El 1 de noviembre era si cabe más especial porque la reunión familiar se hacía en la bodega. Todo comenzaba unos días antes con la limpieza de la sepultura. De pequeña acompañaba a mi madre y cuando ya fui más crecidita íbamos las niñas del barrio todas juntas: “la” Elenita —los nombres en esta zona empiezan todos por la o el—, la Pepita, la Manolita… El trayecto al cementerio siempre duraba más de lo previsto, por el camino de apenas un kilómetro, no era raro entretenerse un par de veces. Llegado el Día de Santos la comida se ponía un poco antes en la mesa para que nos diera tiempo a arreglarnos como la ocasión lo merecía. Casi siempre se estrenaba el abrigo o la gabardina, aunque hiciese un sol y un calor que ríete tú del veranillo de San Miguel.
Besos a los que venían de fuera y a la familia que hacía escasamente unas horas que habías visto. Rezos y más rezos, hasta que llegaba el cura con su hisopo y bendecía la sepultura, entonces los pequeños ya podíamos salir a jugar a la puerta del cementerio o más mayores al Toural. Los mayores se quedaban un buen rato hablando en el cementerio después de haberse marchado el párroco y es que, Santos era todo un acontecimiento social.

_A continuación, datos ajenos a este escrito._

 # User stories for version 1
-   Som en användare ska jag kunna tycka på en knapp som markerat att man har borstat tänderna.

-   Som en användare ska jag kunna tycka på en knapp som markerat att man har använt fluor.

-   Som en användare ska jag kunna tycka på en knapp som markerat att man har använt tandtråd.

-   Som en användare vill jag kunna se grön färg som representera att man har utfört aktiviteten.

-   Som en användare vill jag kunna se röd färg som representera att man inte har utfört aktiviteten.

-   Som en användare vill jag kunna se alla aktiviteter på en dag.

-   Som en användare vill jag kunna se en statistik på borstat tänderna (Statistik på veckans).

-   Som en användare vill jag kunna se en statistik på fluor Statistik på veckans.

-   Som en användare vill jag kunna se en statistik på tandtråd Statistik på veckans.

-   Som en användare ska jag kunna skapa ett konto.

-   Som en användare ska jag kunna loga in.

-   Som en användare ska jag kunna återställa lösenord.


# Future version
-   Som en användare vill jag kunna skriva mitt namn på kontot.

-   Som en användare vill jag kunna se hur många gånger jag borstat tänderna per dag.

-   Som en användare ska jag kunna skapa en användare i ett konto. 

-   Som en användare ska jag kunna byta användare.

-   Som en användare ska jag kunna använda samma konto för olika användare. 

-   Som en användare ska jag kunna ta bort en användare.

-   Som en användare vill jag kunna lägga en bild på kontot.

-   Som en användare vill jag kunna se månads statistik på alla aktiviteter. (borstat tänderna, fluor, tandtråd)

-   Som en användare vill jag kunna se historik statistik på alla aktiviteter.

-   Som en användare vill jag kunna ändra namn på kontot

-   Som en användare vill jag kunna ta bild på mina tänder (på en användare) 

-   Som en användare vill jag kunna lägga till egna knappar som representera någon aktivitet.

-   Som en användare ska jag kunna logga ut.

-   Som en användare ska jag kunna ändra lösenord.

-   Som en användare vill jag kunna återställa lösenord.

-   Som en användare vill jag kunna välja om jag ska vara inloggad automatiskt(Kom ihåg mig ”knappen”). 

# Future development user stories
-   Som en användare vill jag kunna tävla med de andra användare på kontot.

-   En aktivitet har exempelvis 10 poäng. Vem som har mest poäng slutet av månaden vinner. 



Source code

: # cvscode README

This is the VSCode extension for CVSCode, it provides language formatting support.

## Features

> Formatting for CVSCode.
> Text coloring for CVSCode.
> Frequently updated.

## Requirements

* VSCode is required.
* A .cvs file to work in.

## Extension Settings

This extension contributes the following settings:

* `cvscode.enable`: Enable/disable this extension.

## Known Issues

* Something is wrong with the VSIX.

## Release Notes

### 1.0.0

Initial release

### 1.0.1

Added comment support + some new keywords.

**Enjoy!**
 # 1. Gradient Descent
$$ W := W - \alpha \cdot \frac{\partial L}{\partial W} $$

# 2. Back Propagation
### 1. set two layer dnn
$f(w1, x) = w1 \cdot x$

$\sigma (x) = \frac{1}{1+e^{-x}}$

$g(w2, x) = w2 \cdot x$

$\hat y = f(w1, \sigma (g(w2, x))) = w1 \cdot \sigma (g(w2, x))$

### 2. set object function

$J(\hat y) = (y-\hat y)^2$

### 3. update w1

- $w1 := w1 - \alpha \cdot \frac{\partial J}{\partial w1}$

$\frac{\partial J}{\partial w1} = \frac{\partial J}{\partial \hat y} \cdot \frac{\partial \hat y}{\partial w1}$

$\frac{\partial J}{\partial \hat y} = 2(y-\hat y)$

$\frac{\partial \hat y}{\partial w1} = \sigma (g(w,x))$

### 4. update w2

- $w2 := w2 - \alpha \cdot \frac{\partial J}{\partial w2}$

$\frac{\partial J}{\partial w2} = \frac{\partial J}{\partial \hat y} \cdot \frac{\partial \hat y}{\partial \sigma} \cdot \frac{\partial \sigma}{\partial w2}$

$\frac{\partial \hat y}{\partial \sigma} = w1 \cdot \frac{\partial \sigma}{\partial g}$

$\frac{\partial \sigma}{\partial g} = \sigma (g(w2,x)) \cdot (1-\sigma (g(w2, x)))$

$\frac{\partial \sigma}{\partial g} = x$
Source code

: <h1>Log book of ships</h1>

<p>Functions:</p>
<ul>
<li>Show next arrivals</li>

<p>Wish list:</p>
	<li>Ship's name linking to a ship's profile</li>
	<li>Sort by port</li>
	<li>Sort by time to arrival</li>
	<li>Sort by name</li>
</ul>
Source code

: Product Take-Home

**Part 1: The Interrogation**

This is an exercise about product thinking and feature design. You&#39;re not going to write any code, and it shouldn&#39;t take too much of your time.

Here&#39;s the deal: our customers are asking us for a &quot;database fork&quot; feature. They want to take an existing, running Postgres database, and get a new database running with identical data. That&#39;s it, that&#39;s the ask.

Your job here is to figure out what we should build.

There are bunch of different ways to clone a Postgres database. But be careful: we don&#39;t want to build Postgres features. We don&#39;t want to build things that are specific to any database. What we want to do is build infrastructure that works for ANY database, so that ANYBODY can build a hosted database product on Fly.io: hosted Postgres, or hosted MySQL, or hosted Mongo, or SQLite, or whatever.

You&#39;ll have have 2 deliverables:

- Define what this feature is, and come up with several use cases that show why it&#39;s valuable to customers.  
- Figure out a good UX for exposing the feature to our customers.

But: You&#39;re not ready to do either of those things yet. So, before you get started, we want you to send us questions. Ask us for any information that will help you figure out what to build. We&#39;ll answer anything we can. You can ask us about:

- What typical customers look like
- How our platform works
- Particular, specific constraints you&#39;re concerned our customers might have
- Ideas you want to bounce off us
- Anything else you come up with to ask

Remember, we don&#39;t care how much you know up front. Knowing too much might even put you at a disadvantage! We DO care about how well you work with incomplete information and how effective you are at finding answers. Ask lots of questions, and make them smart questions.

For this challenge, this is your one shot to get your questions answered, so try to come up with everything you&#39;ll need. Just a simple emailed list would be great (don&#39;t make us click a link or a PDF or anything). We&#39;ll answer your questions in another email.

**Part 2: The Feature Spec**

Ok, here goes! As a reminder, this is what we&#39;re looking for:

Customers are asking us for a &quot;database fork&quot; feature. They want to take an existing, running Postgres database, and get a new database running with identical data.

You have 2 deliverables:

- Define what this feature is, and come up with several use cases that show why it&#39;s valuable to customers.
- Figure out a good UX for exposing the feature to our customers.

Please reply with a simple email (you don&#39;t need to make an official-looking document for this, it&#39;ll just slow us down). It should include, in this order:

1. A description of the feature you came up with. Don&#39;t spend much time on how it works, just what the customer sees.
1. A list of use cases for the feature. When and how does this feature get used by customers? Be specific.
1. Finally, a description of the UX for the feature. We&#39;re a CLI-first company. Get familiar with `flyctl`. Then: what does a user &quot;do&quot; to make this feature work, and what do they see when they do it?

Luego venía lo bueno, todos a merendar a la bodega. El menú; unos chorizos cocidos en vino al amor de las brasas en las que luego se asarían las castañas. No faltaba el jamón o la cecina que, de normal cortaba el tío Sesito, la leche frita, el bizcocho. Con el paso de los años en las brasas se asaba panceta aunque, lo que más nos gustaba a todos era el «touciño» al espeto. Un trozo de la blanca grasa del cerdo ensartada en la vara de una vid a la que previamente se le había hecho punta con la navaja.
Al finalizar la merienda y ya de noche lo suyo era jugar al escondite con los primos, y los hijos de los amigos que también se apuntaban. Los mayores contaban historias y reían, reían mucho. Cantaban cuando el vino ya había hecho sus efectos y se perdía la vergüenza y hasta usaban las cubas como bombo y el «fachizo» como maza. Chistes que hacían sonrojar a las mujeres y alejaban a los más pequeños, que no sé por qué, porque nosotros no entendíamos nada.
Días en reunión, días para las familias y para el recuerdo. Hoy ya no queda nada de aquello pero, hoy tampoco se fue al cementerio. Lo que si comimos fue unas castañas asadas en una sartén como recuerdo de unos días felices, aunque realmente no fuera un magosto.